** Exercise prompt **
Reproduce the records below exactly; no pictures.

** Input material **
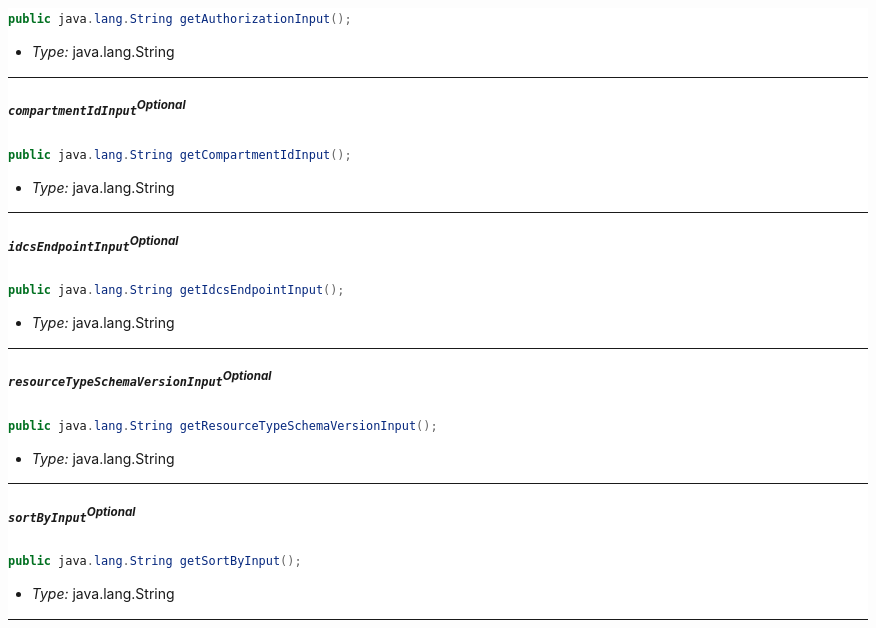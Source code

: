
 ```java
public java.lang.String getAuthorizationInput();
```

- *Type:* java.lang.String

---

##### `compartmentIdInput`<sup>Optional</sup> <a name="compartmentIdInput" id="rhizo-co-terraform-provider-oci.dataOciIdentityDomainsAccountMgmtInfos.DataOciIdentityDomainsAccountMgmtInfos.property.compartmentIdInput"></a>

```java
public java.lang.String getCompartmentIdInput();
```

- *Type:* java.lang.String

---

##### `idcsEndpointInput`<sup>Optional</sup> <a name="idcsEndpointInput" id="rhizo-co-terraform-provider-oci.dataOciIdentityDomainsAccountMgmtInfos.DataOciIdentityDomainsAccountMgmtInfos.property.idcsEndpointInput"></a>

```java
public java.lang.String getIdcsEndpointInput();
```

- *Type:* java.lang.String

---

##### `resourceTypeSchemaVersionInput`<sup>Optional</sup> <a name="resourceTypeSchemaVersionInput" id="rhizo-co-terraform-provider-oci.dataOciIdentityDomainsAccountMgmtInfos.DataOciIdentityDomainsAccountMgmtInfos.property.resourceTypeSchemaVersionInput"></a>

```java
public java.lang.String getResourceTypeSchemaVersionInput();
```

- *Type:* java.lang.String

---

##### `sortByInput`<sup>Optional</sup> <a name="sortByInput" id="rhizo-co-terraform-provider-oci.dataOciIdentityDomainsAccountMgmtInfos.DataOciIdentityDomainsAccountMgmtInfos.property.sortByInput"></a>

```java
public java.lang.String getSortByInput();
```

- *Type:* java.lang.String

---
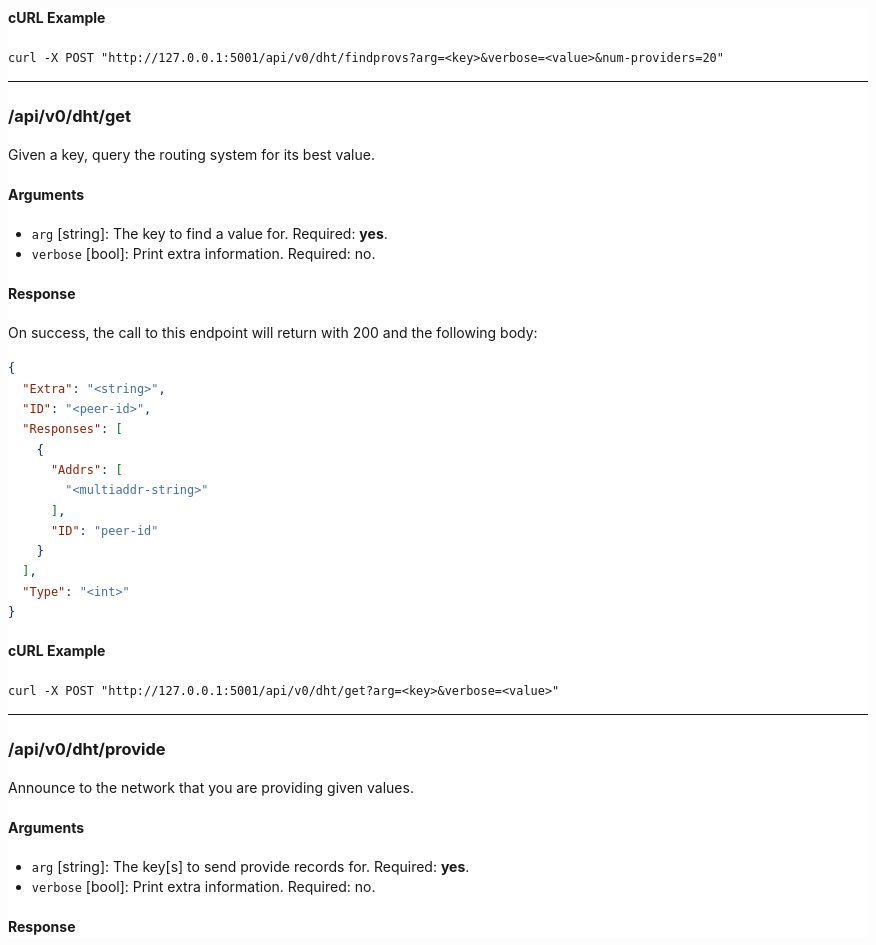 
#### cURL Example

`curl -X POST "http://127.0.0.1:5001/api/v0/dht/findprovs?arg=<key>&verbose=<value>&num-providers=20"`

---

### /api/v0/dht/get

Given a key, query the routing system for its best value.


#### Arguments

- `arg` [string]: The key to find a value for. Required: **yes**.
- `verbose` [bool]: Print extra information. Required: no.


#### Response

On success, the call to this endpoint will return with 200 and the following body:

```json
{
  "Extra": "<string>",
  "ID": "<peer-id>",
  "Responses": [
    {
      "Addrs": [
        "<multiaddr-string>"
      ],
      "ID": "peer-id"
    }
  ],
  "Type": "<int>"
}

```

#### cURL Example

`curl -X POST "http://127.0.0.1:5001/api/v0/dht/get?arg=<key>&verbose=<value>"`

---

### /api/v0/dht/provide

Announce to the network that you are providing given values.


#### Arguments

- `arg` [string]: The key[s] to send provide records for. Required: **yes**.
- `verbose` [bool]: Print extra information. Required: no.


#### Response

** Task answer **
Source code

:
 ```java
public java.lang.String getAuthorizationInput();
```

- *Type:* java.lang.String

---

##### `compartmentIdInput`<sup>Optional</sup> <a name="compartmentIdInput" id="rhizo-co-terraform-provider-oci.dataOciIdentityDomainsAccountMgmtInfos.DataOciIdentityDomainsAccountMgmtInfos.property.compartmentIdInput"></a>

```java
public java.lang.String getCompartmentIdInput();
```

- *Type:* java.lang.String

---

##### `idcsEndpointInput`<sup>Optional</sup> <a name="idcsEndpointInput" id="rhizo-co-terraform-provider-oci.dataOciIdentityDomainsAccountMgmtInfos.DataOciIdentityDomainsAccountMgmtInfos.property.idcsEndpointInput"></a>

```java
public java.lang.String getIdcsEndpointInput();
```

- *Type:* java.lang.String

---

##### `resourceTypeSchemaVersionInput`<sup>Optional</sup> <a name="resourceTypeSchemaVersionInput" id="rhizo-co-terraform-provider-oci.dataOciIdentityDomainsAccountMgmtInfos.DataOciIdentityDomainsAccountMgmtInfos.property.resourceTypeSchemaVersionInput"></a>

```java
public java.lang.String getResourceTypeSchemaVersionInput();
```

- *Type:* java.lang.String

---

##### `sortByInput`<sup>Optional</sup> <a name="sortByInput" id="rhizo-co-terraform-provider-oci.dataOciIdentityDomainsAccountMgmtInfos.DataOciIdentityDomainsAccountMgmtInfos.property.sortByInput"></a>

```java
public java.lang.String getSortByInput();
```

- *Type:* java.lang.String

---
#### cURL Example

`curl -X POST "http://127.0.0.1:5001/api/v0/dht/findprovs?arg=<key>&verbose=<value>&num-providers=20"`

---

### /api/v0/dht/get

Given a key, query the routing system for its best value.


#### Arguments

- `arg` [string]: The key to find a value for. Required: **yes**.
- `verbose` [bool]: Print extra information. Required: no.


#### Response

On success, the call to this endpoint will return with 200 and the following body:

```json
{
  "Extra": "<string>",
  "ID": "<peer-id>",
  "Responses": [
    {
      "Addrs": [
        "<multiaddr-string>"
      ],
      "ID": "peer-id"
    }
  ],
  "Type": "<int>"
}

```

#### cURL Example

`curl -X POST "http://127.0.0.1:5001/api/v0/dht/get?arg=<key>&verbose=<value>"`

---

### /api/v0/dht/provide

Announce to the network that you are providing given values.


#### Arguments

- `arg` [string]: The key[s] to send provide records for. Required: **yes**.
- `verbose` [bool]: Print extra information. Required: no.


#### Response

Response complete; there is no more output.